** THE DATA follows **

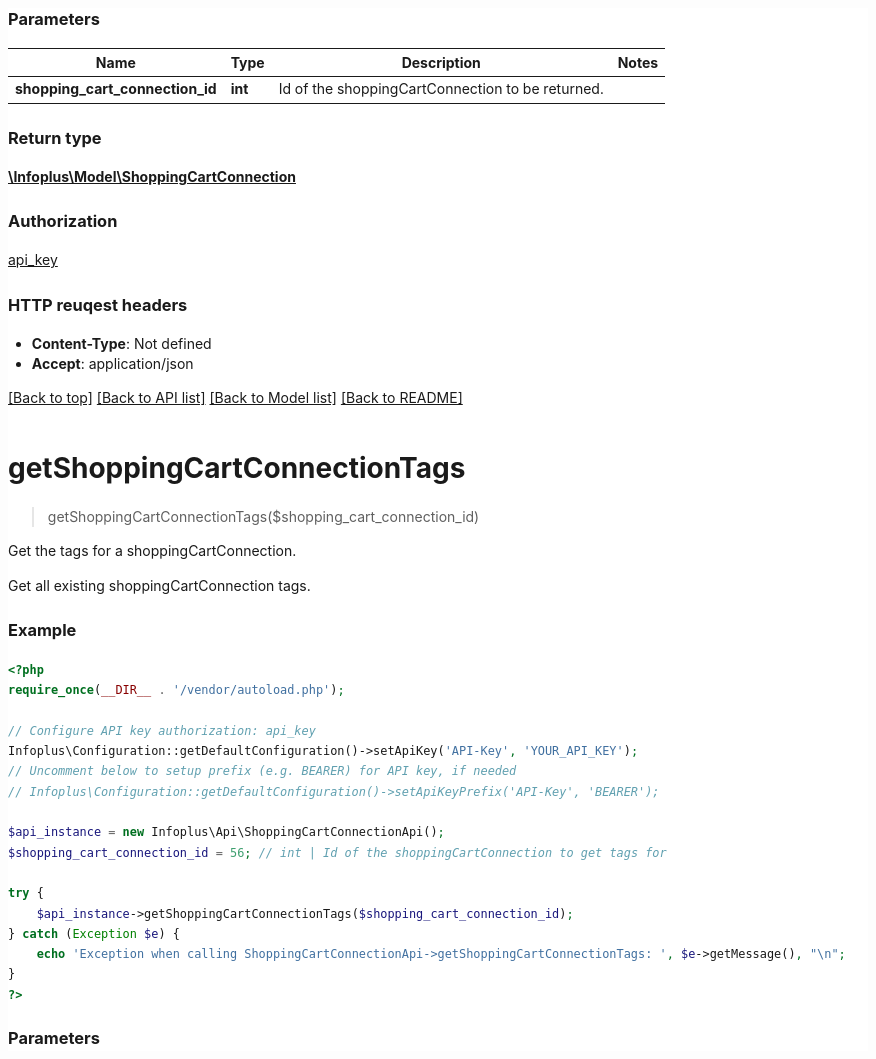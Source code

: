 ### Parameters

Name | Type | Description  | Notes
------------- | ------------- | ------------- | -------------
 **shopping_cart_connection_id** | **int**| Id of the shoppingCartConnection to be returned. | 

### Return type

[**\Infoplus\Model\ShoppingCartConnection**](ShoppingCartConnection.md)

### Authorization

[api_key](../README.md#api_key)

### HTTP reuqest headers

 - **Content-Type**: Not defined
 - **Accept**: application/json

[[Back to top]](#) [[Back to API list]](../README.md#documentation-for-api-endpoints) [[Back to Model list]](../README.md#documentation-for-models) [[Back to README]](../README.md)

# **getShoppingCartConnectionTags**
> getShoppingCartConnectionTags($shopping_cart_connection_id)

Get the tags for a shoppingCartConnection.

Get all existing shoppingCartConnection tags.

### Example 
```php
<?php
require_once(__DIR__ . '/vendor/autoload.php');

// Configure API key authorization: api_key
Infoplus\Configuration::getDefaultConfiguration()->setApiKey('API-Key', 'YOUR_API_KEY');
// Uncomment below to setup prefix (e.g. BEARER) for API key, if needed
// Infoplus\Configuration::getDefaultConfiguration()->setApiKeyPrefix('API-Key', 'BEARER');

$api_instance = new Infoplus\Api\ShoppingCartConnectionApi();
$shopping_cart_connection_id = 56; // int | Id of the shoppingCartConnection to get tags for

try { 
    $api_instance->getShoppingCartConnectionTags($shopping_cart_connection_id);
} catch (Exception $e) {
    echo 'Exception when calling ShoppingCartConnectionApi->getShoppingCartConnectionTags: ', $e->getMessage(), "\n";
}
?>
```

### Parameters
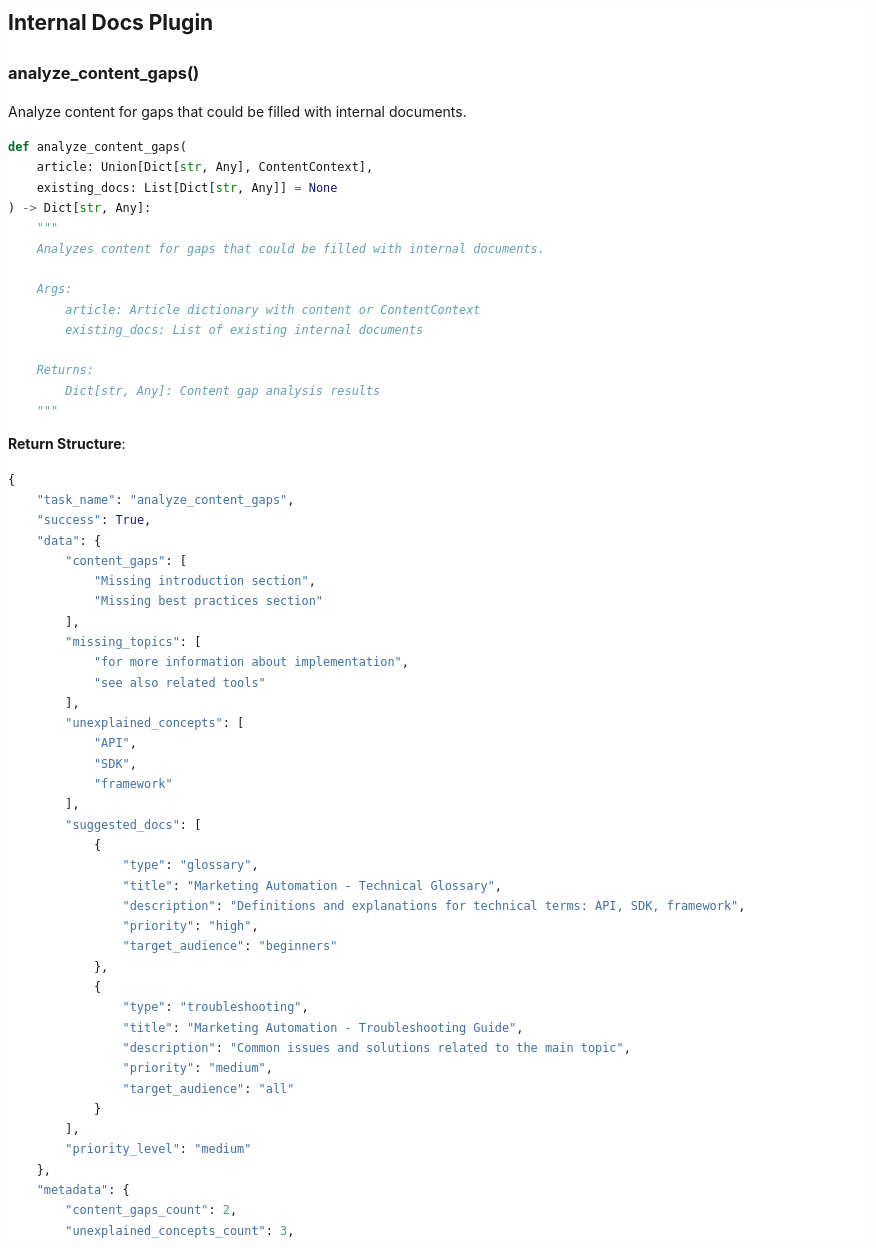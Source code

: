 ## Internal Docs Plugin

### analyze_content_gaps()

Analyze content for gaps that could be filled with internal documents.

```python
def analyze_content_gaps(
    article: Union[Dict[str, Any], ContentContext], 
    existing_docs: List[Dict[str, Any]] = None
) -> Dict[str, Any]:
    """
    Analyzes content for gaps that could be filled with internal documents.
    
    Args:
        article: Article dictionary with content or ContentContext
        existing_docs: List of existing internal documents
        
    Returns:
        Dict[str, Any]: Content gap analysis results
    """
```

**Return Structure**:
```python
{
    "task_name": "analyze_content_gaps",
    "success": True,
    "data": {
        "content_gaps": [
            "Missing introduction section",
            "Missing best practices section"
        ],
        "missing_topics": [
            "for more information about implementation",
            "see also related tools"
        ],
        "unexplained_concepts": [
            "API",
            "SDK",
            "framework"
        ],
        "suggested_docs": [
            {
                "type": "glossary",
                "title": "Marketing Automation - Technical Glossary",
                "description": "Definitions and explanations for technical terms: API, SDK, framework",
                "priority": "high",
                "target_audience": "beginners"
            },
            {
                "type": "troubleshooting",
                "title": "Marketing Automation - Troubleshooting Guide",
                "description": "Common issues and solutions related to the main topic",
                "priority": "medium",
                "target_audience": "all"
            }
        ],
        "priority_level": "medium"
    },
    "metadata": {
        "content_gaps_count": 2,
        "unexplained_concepts_count": 3,
```
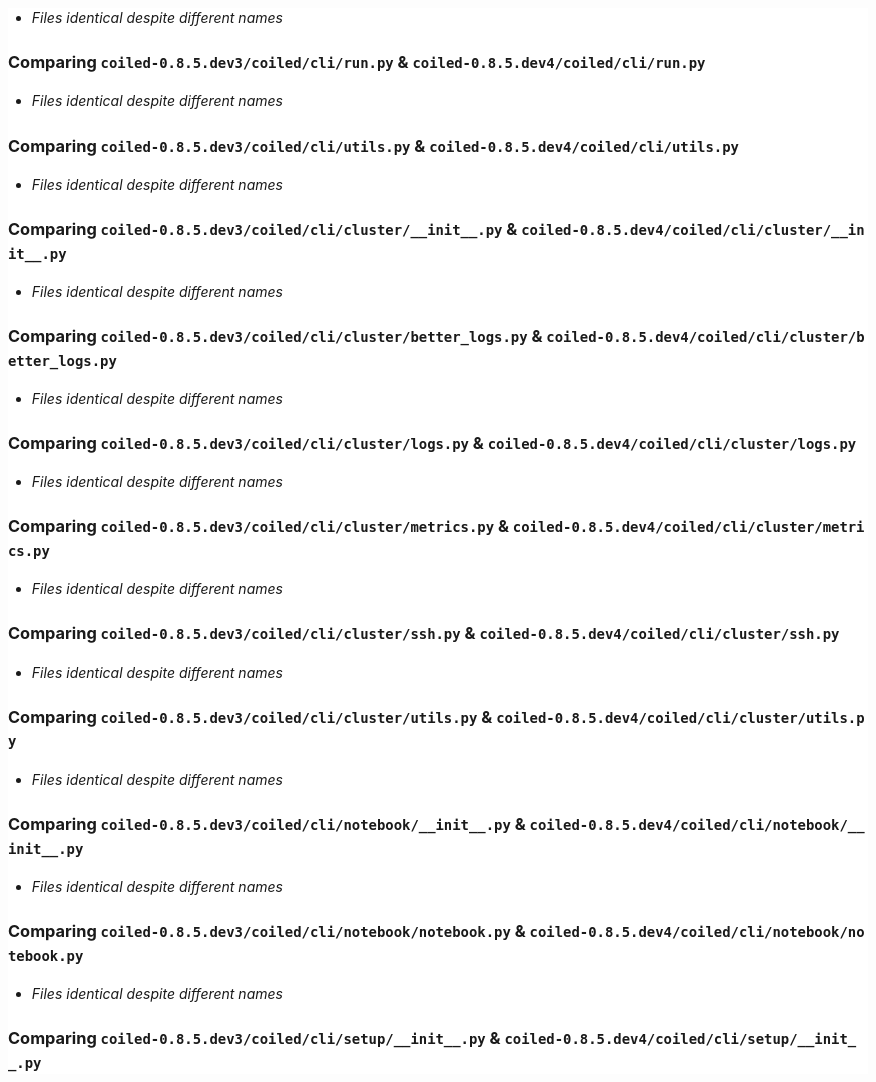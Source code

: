  * *Files identical despite different names*

### Comparing `coiled-0.8.5.dev3/coiled/cli/run.py` & `coiled-0.8.5.dev4/coiled/cli/run.py`

 * *Files identical despite different names*

### Comparing `coiled-0.8.5.dev3/coiled/cli/utils.py` & `coiled-0.8.5.dev4/coiled/cli/utils.py`

 * *Files identical despite different names*

### Comparing `coiled-0.8.5.dev3/coiled/cli/cluster/__init__.py` & `coiled-0.8.5.dev4/coiled/cli/cluster/__init__.py`

 * *Files identical despite different names*

### Comparing `coiled-0.8.5.dev3/coiled/cli/cluster/better_logs.py` & `coiled-0.8.5.dev4/coiled/cli/cluster/better_logs.py`

 * *Files identical despite different names*

### Comparing `coiled-0.8.5.dev3/coiled/cli/cluster/logs.py` & `coiled-0.8.5.dev4/coiled/cli/cluster/logs.py`

 * *Files identical despite different names*

### Comparing `coiled-0.8.5.dev3/coiled/cli/cluster/metrics.py` & `coiled-0.8.5.dev4/coiled/cli/cluster/metrics.py`

 * *Files identical despite different names*

### Comparing `coiled-0.8.5.dev3/coiled/cli/cluster/ssh.py` & `coiled-0.8.5.dev4/coiled/cli/cluster/ssh.py`

 * *Files identical despite different names*

### Comparing `coiled-0.8.5.dev3/coiled/cli/cluster/utils.py` & `coiled-0.8.5.dev4/coiled/cli/cluster/utils.py`

 * *Files identical despite different names*

### Comparing `coiled-0.8.5.dev3/coiled/cli/notebook/__init__.py` & `coiled-0.8.5.dev4/coiled/cli/notebook/__init__.py`

 * *Files identical despite different names*

### Comparing `coiled-0.8.5.dev3/coiled/cli/notebook/notebook.py` & `coiled-0.8.5.dev4/coiled/cli/notebook/notebook.py`

 * *Files identical despite different names*

### Comparing `coiled-0.8.5.dev3/coiled/cli/setup/__init__.py` & `coiled-0.8.5.dev4/coiled/cli/setup/__init__.py`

** End of THE DATA **

Make an exact copy of every entry above, but keep the pictures out of it.

→ **RESULT FOR THIS EXERCISE**:
Source code

: ### Parameters

Name | Type | Description  | Notes
------------- | ------------- | ------------- | -------------
 **shopping_cart_connection_id** | **int**| Id of the shoppingCartConnection to be returned. | 

### Return type

[**\Infoplus\Model\ShoppingCartConnection**](ShoppingCartConnection.md)

### Authorization

[api_key](../README.md#api_key)

### HTTP reuqest headers

 - **Content-Type**: Not defined
 - **Accept**: application/json

[[Back to top]](#) [[Back to API list]](../README.md#documentation-for-api-endpoints) [[Back to Model list]](../README.md#documentation-for-models) [[Back to README]](../README.md)

# **getShoppingCartConnectionTags**
> getShoppingCartConnectionTags($shopping_cart_connection_id)

Get the tags for a shoppingCartConnection.

Get all existing shoppingCartConnection tags.

### Example 
```php
<?php
require_once(__DIR__ . '/vendor/autoload.php');

// Configure API key authorization: api_key
Infoplus\Configuration::getDefaultConfiguration()->setApiKey('API-Key', 'YOUR_API_KEY');
// Uncomment below to setup prefix (e.g. BEARER) for API key, if needed
// Infoplus\Configuration::getDefaultConfiguration()->setApiKeyPrefix('API-Key', 'BEARER');

$api_instance = new Infoplus\Api\ShoppingCartConnectionApi();
$shopping_cart_connection_id = 56; // int | Id of the shoppingCartConnection to get tags for

try { 
    $api_instance->getShoppingCartConnectionTags($shopping_cart_connection_id);
} catch (Exception $e) {
    echo 'Exception when calling ShoppingCartConnectionApi->getShoppingCartConnectionTags: ', $e->getMessage(), "\n";
}
?>
```

### Parameters
Source code

: ## Internal Docs Plugin

### analyze_content_gaps()

Analyze content for gaps that could be filled with internal documents.

```python
def analyze_content_gaps(
    article: Union[Dict[str, Any], ContentContext], 
    existing_docs: List[Dict[str, Any]] = None
) -> Dict[str, Any]:
    """
    Analyzes content for gaps that could be filled with internal documents.
    
    Args:
        article: Article dictionary with content or ContentContext
        existing_docs: List of existing internal documents
        
    Returns:
        Dict[str, Any]: Content gap analysis results
    """
```

**Return Structure**:
```python
{
    "task_name": "analyze_content_gaps",
    "success": True,
    "data": {
        "content_gaps": [
            "Missing introduction section",
            "Missing best practices section"
        ],
        "missing_topics": [
            "for more information about implementation",
            "see also related tools"
        ],
        "unexplained_concepts": [
            "API",
            "SDK",
            "framework"
        ],
        "suggested_docs": [
            {
                "type": "glossary",
                "title": "Marketing Automation - Technical Glossary",
                "description": "Definitions and explanations for technical terms: API, SDK, framework",
                "priority": "high",
                "target_audience": "beginners"
            },
            {
                "type": "troubleshooting",
                "title": "Marketing Automation - Troubleshooting Guide",
                "description": "Common issues and solutions related to the main topic",
                "priority": "medium",
                "target_audience": "all"
            }
        ],
        "priority_level": "medium"
    },
    "metadata": {
        "content_gaps_count": 2,
        "unexplained_concepts_count": 3,
```
Source code

:  * *Files identical despite different names*

### Comparing `coiled-0.8.5.dev3/coiled/cli/run.py` & `coiled-0.8.5.dev4/coiled/cli/run.py`

 * *Files identical despite different names*

### Comparing `coiled-0.8.5.dev3/coiled/cli/utils.py` & `coiled-0.8.5.dev4/coiled/cli/utils.py`

 * *Files identical despite different names*

### Comparing `coiled-0.8.5.dev3/coiled/cli/cluster/__init__.py` & `coiled-0.8.5.dev4/coiled/cli/cluster/__init__.py`

 * *Files identical despite different names*

### Comparing `coiled-0.8.5.dev3/coiled/cli/cluster/better_logs.py` & `coiled-0.8.5.dev4/coiled/cli/cluster/better_logs.py`

 * *Files identical despite different names*

### Comparing `coiled-0.8.5.dev3/coiled/cli/cluster/logs.py` & `coiled-0.8.5.dev4/coiled/cli/cluster/logs.py`

 * *Files identical despite different names*

### Comparing `coiled-0.8.5.dev3/coiled/cli/cluster/metrics.py` & `coiled-0.8.5.dev4/coiled/cli/cluster/metrics.py`

 * *Files identical despite different names*

### Comparing `coiled-0.8.5.dev3/coiled/cli/cluster/ssh.py` & `coiled-0.8.5.dev4/coiled/cli/cluster/ssh.py`

 * *Files identical despite different names*

### Comparing `coiled-0.8.5.dev3/coiled/cli/cluster/utils.py` & `coiled-0.8.5.dev4/coiled/cli/cluster/utils.py`

 * *Files identical despite different names*

### Comparing `coiled-0.8.5.dev3/coiled/cli/notebook/__init__.py` & `coiled-0.8.5.dev4/coiled/cli/notebook/__init__.py`

 * *Files identical despite different names*

### Comparing `coiled-0.8.5.dev3/coiled/cli/notebook/notebook.py` & `coiled-0.8.5.dev4/coiled/cli/notebook/notebook.py`

 * *Files identical despite different names*

### Comparing `coiled-0.8.5.dev3/coiled/cli/setup/__init__.py` & `coiled-0.8.5.dev4/coiled/cli/setup/__init__.py`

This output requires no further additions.